12. The same view was taken by this Bench in the judgment dated 27.02.1997 rendered by us in Palanisami Pillai v. The Commissioner, Hindu
Religious and Charitable Endowments (Admn.) Department, Madras-34 and Anr., (l.P.A. No. 16 of 1993). In that case, similar contention was
raised before us. While considering the said submission, this Bench has observed in paragraph 12 of the judgment as follows :-
The object of Order XLI Rule 31 CPC, in making it incumbent upon the appellate court to raise the points for determination and to state reasons
for the decision is to clear up the pleadings and focus the attention of the court and of the parties on the specific and rival contentions which arise
for determination as also to offer the litigant parties an opportunity of knowing and understanding the grounds upon which the decision proceeds
with a view to enable them to exercise, if they see fit, and are so advised, the right of second appeal conferred by Section 100 CPC. On a perusal
of the judgment of the learned single Judge, it appears to us that the reasons for his findings would not satisfy Order XLI CPC. This Court being
the first appellate Court, and being the final court of facts, it is incumbent on it to consider all the evidence adduced by the parties in the case.

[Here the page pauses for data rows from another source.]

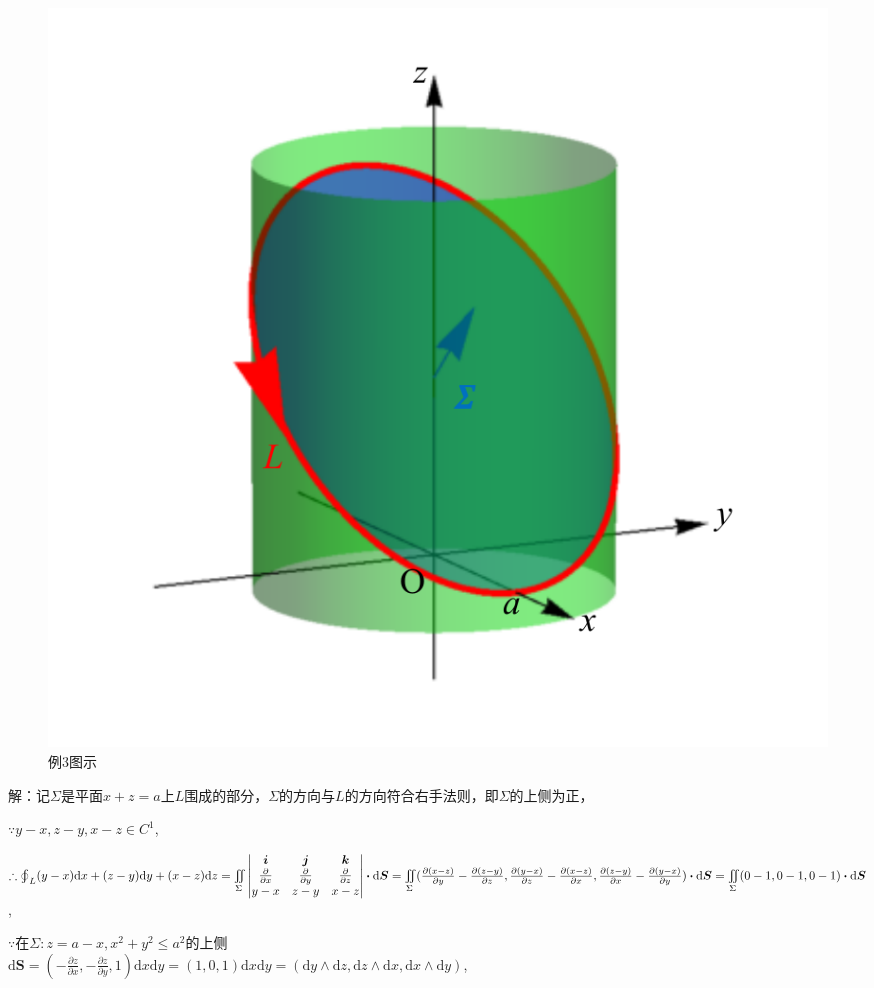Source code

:\documentclass[12pt,UTF8,fleqn]{ctexart}
\newcommand{\BLOInt}[2]{\varoint\nolimits_{#1}#2}
\newcommand{\md}[1]{\mathrm d#1}
\newcommand{\BSIInt}[2]{\iint\limits_{#1}#2}
\newcommand{\pp}[2]{\frac{\partial #1}{\partial #2}}
\begin{document}
\begin{enumerate}
\begin{figure}[H]
\begin{center}
\includegraphics[height=0.5\textheight]{Figures24/Fig13-5-2-2.pdf}
\end{center}
\caption{例3图示}
\label{13-5-2-2}
\end{figure}

解：记$\Sigma$是平面$x+z=a$上$L$围成的部分，$\Sigma$的方向与$L$的方向符合右手法则，即$\Sigma$的上侧为正，

$\because y-x,z-y,x-z\in C^1$,

$\therefore\BLOInt L{(y-x)\md x+(z-y)\md y+(x-z)\md z}=\BSIInt\Sigma{\begin{vmatrix}
\bm i&\bm j&\bm k\\
\frac\partial{\partial x}&\frac\partial{\partial y}&\frac\partial{\partial z}\\
y-x&z-y&x-z
\end{vmatrix}\bm\cdot\md\bm S}\\
=\BSIInt\Sigma{(\pp{(x-z)}y-\pp{(z-y)}z,\pp{(y-x)}z-\pp{(x-z)}x,\pp{(z-y)}x-\pp{(y-x)}y)\bm\cdot\md\bm S}=\BSIInt\Sigma{(0-1,0-1,0-1)\bm\cdot\md\bm S}$,

$\because$在$\Sigma:z=a-x,x^2+y^2\leqslant a^2$的上侧\\
$\md\bm S=(-\pp zx,-\pp zy,1)\md x\md y=(1,0,1)\md x\md y=(\md y\wedge\md z,\md z\wedge\md x,\md x\wedge\md y)$,


\end{enumerate}
\end{document}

Learned single Judge has not even turned to the side of the plaintiffs who filed voluminous documents marked as Exs. A. 1 to A. 33. The parties to
the suit or appeal, in our opinion, have a right to know the reasons that have led the Judge to his conclusions. The learned single Judge (Bellie, J.)
has not considered any facts and circumstances and the evidence adduced both oral and documentary by both sides, but merely recorded a finding
by accepting the evidence of DWs. 1 & 2 without himself bestowing any consideration thereon, it can surely be, said that this is not a judgment in
the eye of law. In the instant case, the judgment of the learned Subordinate Judge is exhaustive and well reasoned. The learned single Judge when
he reversed the judgment, there should be enough material to show that the Court of appeal has considered it fully and formed its own opinion. In
the present judgment, there is no discussion at all about the documentary evidence filed and marked as Exs. A1 to A33. The law imposes upon the
court of appeal the imperative duty and obligation of giving an adequate and satisfactory judgment such as is required by law and it is the duty to
explain its reasons for so doing more especially when the court of first instance has gone so fully into the facts and the reasons for the conclusions
arrived at.
Learned Senior Counsel appearing for the respondents has no objection for setting aside the judgment and decree of the learned single judge and
remit the matter to another learned single Judge of this Court for consideration of the entire facts and circumstances and the evidence adduced by
both the parties, both oral and documentary. As observed by us, the law imposes upon the court of appeal the imperative duty and obligation of
giving an adequate and satisfactory judgment as is required by law and it is the duty of the Court to explain its reasons for so doing, more
especially when the court of first instance has gone so fully into the facts and the reasons for the conclusions arrived at.
13. Therefore, we set aside the judgment and decree dated 20.04.1992 and remit the matter to a learned single Judge of this Court with a request
to dispose of the same as expeditiously as possible since the suit was laid in the year 1976 on a promissory note executed in the year 1970. The
registry is to take appropriate orders from the Honourable Acting Chief Justice. The Court fee paid in memorandum of Letters Patent Appeal shall
be refunded to the appellant. No costs.